Lastly, JPEG can be CPU intensive to decode at higher resolutions or framerates unless your playback lib provides GPU JPEG decoding. You might just check to see if your CPU is saturated, and upgrade it if it is. This is a big advantage of Hap, because it requires no CPU-side decoding, which also optimizes GPU memory bandwidth usage.
Feel free to hit me up on email/twitter if you want to discuss in more detail.
Thanks all for the additional suggestions! I’m sure the OpenCV backend will come in handy another time. The double buffering is a nice hack suggestion, too, but probably not ideal in this particular scenario (we’ll also be jumping between different videos).
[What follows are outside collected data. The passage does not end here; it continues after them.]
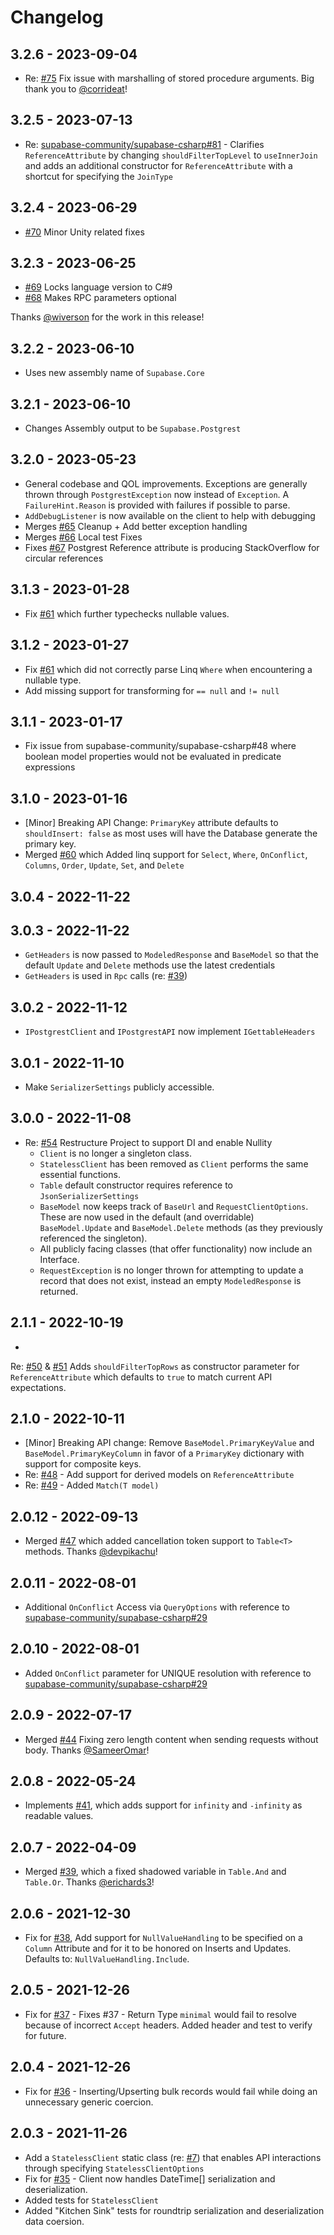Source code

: ﻿# Changelog

## 3.2.6 - 2023-09-04

- Re: [#75](https://github.com/supabase-community/postgrest-csharp/pull/75) Fix issue with marshalling of stored
  procedure arguments. Big thank you to [@corrideat](https://github.com/corrideat)!

## 3.2.5 - 2023-07-13

- Re: [supabase-community/supabase-csharp#81](https://github.com/supabase-community/supabase-csharp/discussions/81) -
  Clarifies `ReferenceAttribute` by changing `shouldFilterTopLevel` to `useInnerJoin` and adds an additional
  constructor for `ReferenceAttribute` with a shortcut for specifying the `JoinType`

## 3.2.4 - 2023-06-29

- [#70](https://github.com/supabase-community/postgrest-csharp/pull/70) Minor Unity related fixes

## 3.2.3 - 2023-06-25

- [#69](https://github.com/supabase-community/postgrest-csharp/pull/69) Locks language version to C#9
- [#68](https://github.com/supabase-community/postgrest-csharp/pull/68) Makes RPC parameters optional

Thanks [@wiverson](https://github.com/wiverson) for the work in this release!

## 3.2.2 - 2023-06-10

- Uses new assembly name of `Supabase.Core`

## 3.2.1 - 2023-06-10

- Changes Assembly output to be `Supabase.Postgrest`

## 3.2.0 - 2023-05-23

- General codebase and QOL improvements. Exceptions are generally thrown through `PostgrestException` now instead
  of `Exception`. A `FailureHint.Reason` is provided with failures if possible to parse.
- `AddDebugListener` is now available on the client to help with debugging
- Merges [#65](https://github.com/supabase-community/postgrest-csharp/pull/65) Cleanup + Add better exception handling
- Merges [#66](https://github.com/supabase-community/postgrest-csharp/pull/66) Local test Fixes
- Fixes [#67](https://github.com/supabase-community/postgrest-csharp/issues/67) Postgrest Reference attribute is
  producing StackOverflow for circular references

## 3.1.3 - 2023-01-28

- Fix [#61](https://github.com/supabase-community/postgrest-csharp/issues/61) which further typechecks nullable values.

## 3.1.2 - 2023-01-27

- Fix [#61](https://github.com/supabase-community/postgrest-csharp/issues/61) which did not correctly parse Linq `Where`
  when encountering a nullable type.
- Add missing support for transforming for `== null` and `!= null`

## 3.1.1 - 2023-01-17

- Fix issue from supabase-community/supabase-csharp#48 where boolean model properties would not be evaluated in
  predicate expressions

## 3.1.0 - 2023-01-16

- [Minor] Breaking API Change: `PrimaryKey` attribute defaults to `shouldInsert: false` as most uses will have the
  Database generate the primary key.
- Merged [#60](https://github.com/supabase-community/postgrest-csharp/pull/60) which Added linq support
  for `Select`, `Where`, `OnConflict`, `Columns`, `Order`, `Update`, `Set`, and `Delete`

## 3.0.4 - 2022-11-22

## 3.0.3 - 2022-11-22

- `GetHeaders` is now passed to `ModeledResponse` and `BaseModel` so that the default `Update` and `Delete` methods use
  the latest credentials
- `GetHeaders` is used in `Rpc` calls (re: [#39](https://github.com/supabase-community/supabase-csharp/issues/39))

## 3.0.2 - 2022-11-12

- `IPostgrestClient` and `IPostgrestAPI` now implement `IGettableHeaders`

## 3.0.1 - 2022-11-10

- Make `SerializerSettings` publicly accessible.

## 3.0.0 - 2022-11-08

- Re: [#54](https://github.com/supabase-community/postgrest-csharp/pull/54) Restructure Project to support DI and enable
  Nullity
    - `Client` is no longer a singleton class.
    - `StatelessClient` has been removed as `Client` performs the same essential functions.
    - `Table` default constructor requires reference to `JsonSerializerSettings`
    - `BaseModel` now keeps track of `BaseUrl` and `RequestClientOptions`. These are now used in the default (and
      overridable) `BaseModel.Update` and `BaseModel.Delete` methods (as they previously referenced the singleton).
    - All publicly facing classes (that offer functionality) now include an Interface.
    - `RequestException` is no longer thrown for attempting to update a record that does not exist, instead an
      empty `ModeledResponse` is returned.

## 2.1.1 - 2022-10-19

-

Re: [#50](https://github.com/supabase-community/postgrest-csharp/issues/50) & [#51](https://github.com/supabase-community/postgrest-csharp/pull/51)
Adds `shouldFilterTopRows` as constructor parameter for `ReferenceAttribute` which defaults to `true` to match current
API expectations.

## 2.1.0 - 2022-10-11

- [Minor] Breaking API change: Remove `BaseModel.PrimaryKeyValue` and `BaseModel.PrimaryKeyColumn` in favor of
  a `PrimaryKey` dictionary with support for composite keys.
- Re: [#48](https://github.com/supabase-community/postgrest-csharp/issues/48) - Add support for derived models
  on `ReferenceAttribute`
- Re: [#49](https://github.com/supabase-community/postgrest-csharp/issues/49) - Added `Match(T model)`

## 2.0.12 - 2022-09-13

- Merged [#47](https://github.com/supabase-community/postgrest-csharp/pull/47) which added cancellation token support
  to `Table<T>` methods. Thanks [@devpikachu](https://github.com/devpikachu)!

## 2.0.11 - 2022-08-01

- Additional `OnConflict` Access via `QueryOptions` with reference
  to [supabase-community/supabase-csharp#29](https://github.com/supabase-community/supabase-csharp/issues/29)

## 2.0.10 - 2022-08-01

- Added `OnConflict` parameter for UNIQUE resolution with reference
  to [supabase-community/supabase-csharp#29](https://github.com/supabase-community/supabase-csharp/issues/29)

## 2.0.9 - 2022-07-17

- Merged [#44](https://github.com/supabase-community/postgrest-csharp/pull/44) Fixing zero length content when sending
  requests without body. Thanks [@SameerOmar](https://github.com/sameeromar)!

## 2.0.8 - 2022-05-24

- Implements [#41](https://github.com/supabase-community/postgrest-csharp/issues/41), which adds support for `infinity`
  and `-infinity` as readable values.

## 2.0.7 - 2022-04-09

- Merged [#39](https://github.com/supabase-community/postgrest-csharp/pull/39), which a fixed shadowed variable
  in `Table.And` and `Table.Or`. Thanks [@erichards3](https://github.com/erichards3)!

## 2.0.6 - 2021-12-30

- Fix for [#38](https://github.com/supabase-community/postgrest-csharp/issues/38), Add support for `NullValueHandling`
  to be specified on a `Column` Attribute and for it to be honored on Inserts and Updates. Defaults
  to: `NullValueHandling.Include`.

## 2.0.5 - 2021-12-26

- Fix for [#37](https://github.com/supabase-community/postgrest-csharp/issues/37) - Fixes #37 - Return Type `minimal`
  would fail to resolve because of incorrect `Accept` headers. Added header and test to verify for future.

## 2.0.4 - 2021-12-26

- Fix for [#36](https://github.com/supabase-community/postgrest-csharp/issues/36) - Inserting/Upserting bulk records
  would fail while doing an unnecessary generic coercion.

## 2.0.3 - 2021-11-26

- Add a `StatelessClient` static class (re: [#7](https://github.com/supabase-community/supabase-csharp/issues/7)) that
  enables API interactions through specifying `StatelessClientOptions`
- Fix for [#35](https://github.com/supabase-community/postgrest-csharp/issues/35) - Client now handles DateTime[]
  serialization and deserialization.
- Added tests for `StatelessClient`
- Added "Kitchen Sink" tests for roundtrip serialization and deserialization data coersion.
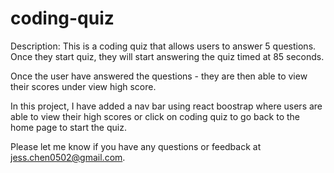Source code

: # coding-quiz

Description: This is a coding quiz that allows users to answer 5 questions. Once they start quiz, they will start answering the quiz timed at 85 seconds. 

Once the user have answered the questions - they are then able to view their scores under view high score. 

In this project, I have added a nav bar using react boostrap where users are able to view their high scores or click on coding quiz to go back to the home page to start the quiz. 

Please let me know if you have any questions or feedback at jess.chen0502@gmail.com.

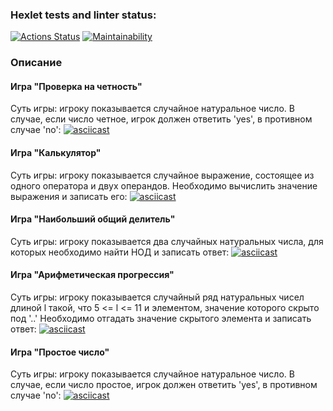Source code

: ### Hexlet tests and linter status:
[![Actions Status](https://github.com/iwantoli/python-project-49/workflows/hexlet-check/badge.svg)](https://github.com/iwantoli/python-project-49/actions)
[![Maintainability](https://api.codeclimate.com/v1/badges/00ed6b49fded426fe34a/maintainability)](https://codeclimate.com/github/iwantoli/python-project-49/maintainability)
### Описание

#### Игра "Проверка на четность"
Суть игры: игроку показывается случайное натуральное число. В случае, если число четное, 
игрок должен ответить 'yes', в противном случае 'no':
[![asciicast](https://asciinema.org/a/0bEXT5oWTSQZaemG0Zpb644AN.svg)](https://asciinema.org/a/0bEXT5oWTSQZaemG0Zpb644AN)
#### Игра "Калькулятор"
Суть игры: игроку показывается случайное выражение,
состоящее из одного оператора и двух операндов. Необходимо вычислить
значение выражения и записать его:
[![asciicast](https://asciinema.org/a/KOWCY9SyHeaILNWWfBfJqqP34.svg)](https://asciinema.org/a/KOWCY9SyHeaILNWWfBfJqqP34)
#### Игра "Наибольший общий делитель"
Суть игры: игроку показывается два случайных натуральных числа, для которых необходимо
найти НОД и записать ответ:
[![asciicast](https://asciinema.org/a/NXzqhUBgp3ZXErETrhYkqJ1nS.svg)](https://asciinema.org/a/NXzqhUBgp3ZXErETrhYkqJ1nS)
#### Игра "Арифметическая прогрессия"
Суть игры: игроку показывается случайный ряд натуральных чисел длиной l такой,
что 5 <= l <= 11 и элементом, значение которого скрыто под '..'
Необходимо отгадать значение скрытого элемента и записать ответ:
[![asciicast](https://asciinema.org/a/99rwJiY2vRK6NOdDaTYxa4D33.svg)](https://asciinema.org/a/99rwJiY2vRK6NOdDaTYxa4D33)
#### Игра "Простое число"
Суть игры: игроку показывается случайное натуральное число. В случае, если число простое,
игрок должен ответить 'yes', в противном случае 'no':
[![asciicast](https://asciinema.org/a/xohKR4dCSoN6zOT1Ftbe0Iexd.svg)](https://asciinema.org/a/xohKR4dCSoN6zOT1Ftbe0Iexd)

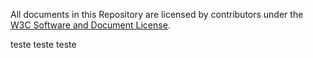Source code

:All documents in this Repository are licensed by contributors
under the
[W3C Software and Document License](http://www.w3.org/Consortium/Legal/copyright-software).


teste
teste
teste
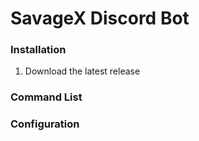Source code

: # SavageX Discord Bot

### Installation
1. Download the latest release

### Command List


### Configuration

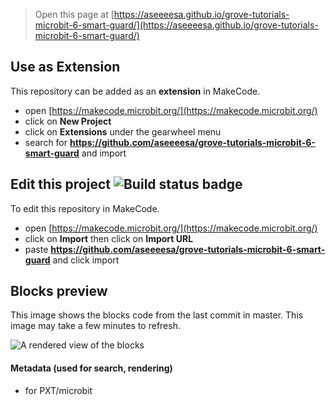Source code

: 
> Open this page at [https://aseeeesa.github.io/grove-tutorials-microbit-6-smart-guard/](https://aseeeesa.github.io/grove-tutorials-microbit-6-smart-guard/)

## Use as Extension

This repository can be added as an **extension** in MakeCode.

* open [https://makecode.microbit.org/](https://makecode.microbit.org/)
* click on **New Project**
* click on **Extensions** under the gearwheel menu
* search for **https://github.com/aseeeesa/grove-tutorials-microbit-6-smart-guard** and import

## Edit this project ![Build status badge](https://github.com/aseeeesa/grove-tutorials-microbit-6-smart-guard/workflows/MakeCode/badge.svg)

To edit this repository in MakeCode.

* open [https://makecode.microbit.org/](https://makecode.microbit.org/)
* click on **Import** then click on **Import URL**
* paste **https://github.com/aseeeesa/grove-tutorials-microbit-6-smart-guard** and click import

## Blocks preview

This image shows the blocks code from the last commit in master.
This image may take a few minutes to refresh.

![A rendered view of the blocks](https://github.com/aseeeesa/grove-tutorials-microbit-6-smart-guard/raw/master/.github/makecode/blocks.png)

#### Metadata (used for search, rendering)

* for PXT/microbit
<script src="https://makecode.com/gh-pages-embed.js"></script><script>makeCodeRender("{{ site.makecode.home_url }}", "{{ site.github.owner_name }}/{{ site.github.repository_name }}");</script>
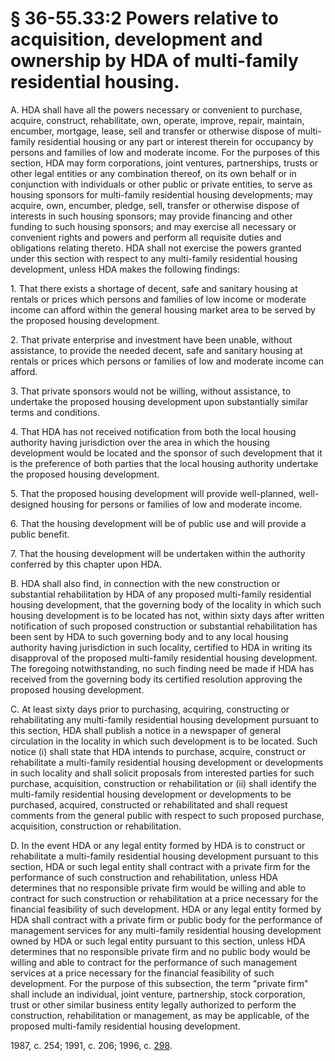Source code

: # § 36-55.33:2 Powers relative to acquisition, development and ownership by HDA of multi-family residential housing.

<p>A. HDA shall have all the powers necessary or convenient to purchase, acquire, construct, rehabilitate, own, operate, improve, repair, maintain, encumber, mortgage, lease, sell and transfer or otherwise dispose of multi-family residential housing or any part or interest therein for occupancy by persons and families of low and moderate income. For the purposes of this section, HDA may form corporations, joint ventures, partnerships, trusts or other legal entities or any combination thereof, on its own behalf or in conjunction with individuals or other public or private entities, to serve as housing sponsors for multi-family residential housing developments; may acquire, own, encumber, pledge, sell, transfer or otherwise dispose of interests in such housing sponsors; may provide financing and other funding to such housing sponsors; and may exercise all necessary or convenient rights and powers and perform all requisite duties and obligations relating thereto. HDA shall not exercise the powers granted under this section with respect to any multi-family residential housing development, unless HDA makes the following findings:</p><p>1. That there exists a shortage of decent, safe and sanitary housing at rentals or prices which persons and families of low income or moderate income can afford within the general housing market area to be served by the proposed housing development.</p><p>2. That private enterprise and investment have been unable, without assistance, to provide the needed decent, safe and sanitary housing at rentals or prices which persons or families of low and moderate income can afford.</p><p>3. That private sponsors would not be willing, without assistance, to undertake the proposed housing development upon substantially similar terms and conditions.</p><p>4. That HDA has not received notification from both the local housing authority having jurisdiction over the area in which the housing development would be located and the sponsor of such development that it is the preference of both parties that the local housing authority undertake the proposed housing development.</p><p>5. That the proposed housing development will provide well-planned, well-designed housing for persons or families of low and moderate income.</p><p>6. That the housing development will be of public use and will provide a public benefit.</p><p>7. That the housing development will be undertaken within the authority conferred by this chapter upon HDA.</p><p>B. HDA shall also find, in connection with the new construction or substantial rehabilitation by HDA of any proposed multi-family residential housing development, that the governing body of the locality in which such housing development is to be located has not, within sixty days after written notification of such proposed construction or substantial rehabilitation has been sent by HDA to such governing body and to any local housing authority having jurisdiction in such locality, certified to HDA in writing its disapproval of the proposed multi-family residential housing development. The foregoing notwithstanding, no such finding need be made if HDA has received from the governing body its certified resolution approving the proposed housing development.</p><p>C. At least sixty days prior to purchasing, acquiring, constructing or rehabilitating any multi-family residential housing development pursuant to this section, HDA shall publish a notice in a newspaper of general circulation in the locality in which such development is to be located. Such notice (i) shall state that HDA intends to purchase, acquire, construct or rehabilitate a multi-family residential housing development or developments in such locality and shall solicit proposals from interested parties for such purchase, acquisition, construction or rehabilitation or (ii) shall identify the multi-family residential housing development or developments to be purchased, acquired, constructed or rehabilitated and shall request comments from the general public with respect to such proposed purchase, acquisition, construction or rehabilitation.</p><p>D. In the event HDA or any legal entity formed by HDA is to construct or rehabilitate a multi-family residential housing development pursuant to this section, HDA or such legal entity shall contract with a private firm for the performance of such construction and rehabilitation, unless HDA determines that no responsible private firm would be willing and able to contract for such construction or rehabilitation at a price necessary for the financial feasibility of such development. HDA or any legal entity formed by HDA shall contract with a private firm or public body for the performance of management services for any multi-family residential housing development owned by HDA or such legal entity pursuant to this section, unless HDA determines that no responsible private firm and no public body would be willing and able to contract for the performance of such management services at a price necessary for the financial feasibility of such development. For the purpose of this subsection, the term "private firm" shall include an individual, joint venture, partnership, stock corporation, trust or other similar business entity legally authorized to perform the construction, rehabilitation or management, as may be applicable, of the proposed multi-family residential housing development.</p><p>1987, c. 254; 1991, c. 206; 1996, c. <a href='http://lis.virginia.gov/cgi-bin/legp604.exe?961+ful+CHAP0298'>298</a>.</p>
And hi, Ian! Nice to see you here, too. We are using SSDs but yes, the videos are high enough resolution that they seem to be at the upper limit for what most commodity machines can decode with MJPEG. I think the loop stuttering issue is inherent to WMF as Paul suggests—other native players on the Windows (like MPC-HC) can loop the video fine, but the code is written at a level much lower than makes sense for this project. A friend had recommended your video library as a possible solution for this project.
We ended up going with HAP for the video codec and Demolition Media’s plugin for Unity as the player. Unity ended up being a good option because the client is somewhat comfortable/familiar with it. So far it is working great; we’ll see how it ends up as the project develops.